[What you need to do] Give again, word for word, every line below from the one that has "2. isoform raw_count" through the one that has "# TO BE DONE", both included, and no others.

Dataset entries
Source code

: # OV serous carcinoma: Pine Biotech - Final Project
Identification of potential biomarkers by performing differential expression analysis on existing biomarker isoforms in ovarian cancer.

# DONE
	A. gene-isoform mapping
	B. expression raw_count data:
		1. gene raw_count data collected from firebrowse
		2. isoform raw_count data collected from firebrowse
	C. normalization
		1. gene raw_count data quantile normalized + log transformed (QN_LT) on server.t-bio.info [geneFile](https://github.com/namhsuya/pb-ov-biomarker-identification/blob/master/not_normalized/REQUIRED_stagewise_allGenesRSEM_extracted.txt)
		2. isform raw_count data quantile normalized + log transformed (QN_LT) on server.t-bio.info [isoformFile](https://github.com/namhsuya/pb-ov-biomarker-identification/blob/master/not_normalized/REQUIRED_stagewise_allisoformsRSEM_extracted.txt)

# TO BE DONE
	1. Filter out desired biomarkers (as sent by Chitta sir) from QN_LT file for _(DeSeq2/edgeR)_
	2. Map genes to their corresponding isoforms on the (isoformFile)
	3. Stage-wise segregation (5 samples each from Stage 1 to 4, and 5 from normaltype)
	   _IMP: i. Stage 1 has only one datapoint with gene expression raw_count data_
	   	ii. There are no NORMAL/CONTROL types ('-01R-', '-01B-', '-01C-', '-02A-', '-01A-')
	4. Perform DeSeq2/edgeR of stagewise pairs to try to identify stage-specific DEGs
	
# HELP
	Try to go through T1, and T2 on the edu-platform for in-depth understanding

[Result of this task]
		2. isoform raw_count data collected from firebrowse
	C. normalization
		1. gene raw_count data quantile normalized + log transformed (QN_LT) on server.t-bio.info [geneFile](https://github.com/namhsuya/pb-ov-biomarker-identification/blob/master/not_normalized/REQUIRED_stagewise_allGenesRSEM_extracted.txt)
		2. isform raw_count data quantile normalized + log transformed (QN_LT) on server.t-bio.info [isoformFile](https://github.com/namhsuya/pb-ov-biomarker-identification/blob/master/not_normalized/REQUIRED_stagewise_allisoformsRSEM_extracted.txt)

# TO BE DONE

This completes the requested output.